Cycle of Repeat Crimes Connected to Lack of Training
Repeat criminals often cause disorder in their neighborhoods due to the inability of prisons to offer sufficient training and employment programs that could help break the pattern of reoffending, the report noted.
I hold serious worries about the effect of real-terms education budget reductions on already inadequate services and about the lack of real appetite and drive for improvement that this represents.”
Budget Cuts Threaten Reform Efforts
Despite commitments to enhance availability to learning, spending on frontline learning programs in correctional institutions is being cut by as much as 50%, per recent reports.
While the total education allocation has stayed the same, the expense of course agreements has increased significantly, as claimed by correctional governors.
- Only 31% of former prisoners are working half a year after leaving prison
- 94 of 104 closed facilities were rated “poor” or “not sufficiently good” for purposeful engagement
- Average participation in training activities was just 67% in reviewed institutions
Insufficient Conditions Impede Rehabilitation
Crowded conditions, a lack of training facilities, machinery failures, and aging infrastructure have compounded the problem, per the analysis.

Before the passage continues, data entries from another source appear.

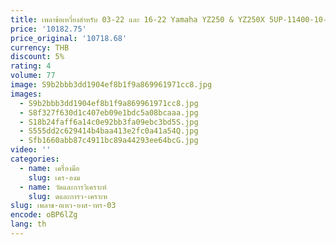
 ```yaml
---
title: เพลาข้อเหวี่ยงสําหรับ 03-22 และ 16-22 Yamaha YZ250 & YZ250X 5UP-11400-10-00
price: '10182.75'
price_original: '10718.68'
currency: THB
discount: 5%
rating: 4
volume: 77
image: S9b2bbb3dd1904ef8b1f9a869961971cc8.jpg
images:
  - S9b2bbb3dd1904ef8b1f9a869961971cc8.jpg
  - S8f327f630d1c407eb09e1bdc5a08bcaaa.jpg
  - S18b24faff6a14c0e92bb3fa09ebc3bd5S.jpg
  - S555dd2c629414b4baa413e2fc0a41a54Q.jpg
  - Sfb1660abb87c4911bc89a44293ee64bcG.jpg
video: ''
categories:
  - name: เครื่องมือ
    slug: เคร-องม
  - name: วัดและการวิเคราะห์
    slug: ดและการว-เคราะห
slug: เพลาข-อเหว-ยงส-าหร-03
encode: oBP6lZg
lang: th
---
```

   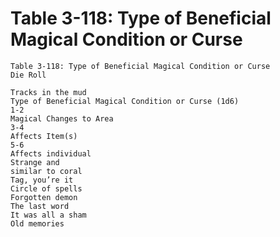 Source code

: # Table 3-118: Type of Beneficial Magical Condition or Curse

```
Table 3-118: Type of Beneficial Magical Condition or Curse
Die Roll

Tracks in the mud
Type of Beneficial Magical Condition or Curse (1d6)
1-2
Magical Changes to Area
3-4
Affects Item(s)
5-6
Affects individual
Strange and
similar to coral
Tag, you’re it
Circle of spells
Forgotten demon
The last word
It was all a sham
Old memories
```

Many inmates wait for extended periods to be allocated an activity spot and are often given whatever is open, instead of instruction relevant to their career prospects upon release.
Even when work proceeded, full-time jobs generally engaged prisoners for just a limited time per day, with many positions divided into part-time slots to extend meagre resources further.
Official Position and Upcoming Initiatives
The prison service has a responsibility to protect the public by making prisoners less inclined to commit crimes again when they are freed, but too often it is failing to meet this responsibility.
Top administrators know that prisons, and in the end our communities, are safer if prisoners are meaningfully occupied, and that education, training and work play a vital role in motivating inmates to reform.
“We know that purposeful activity can help to enable secure and proper prisons and have a positive impact on reoffending rates.”
Until officials in the correctional service take the delivery of high-quality training and training more seriously, it is hard to see how extremely high recidivism rates can be reduced.
The spending cuts are also likely to impede initiatives to implement a new reward-driven prison regime that would enable inmates to earn time off their incarceration by completing work, training and education courses.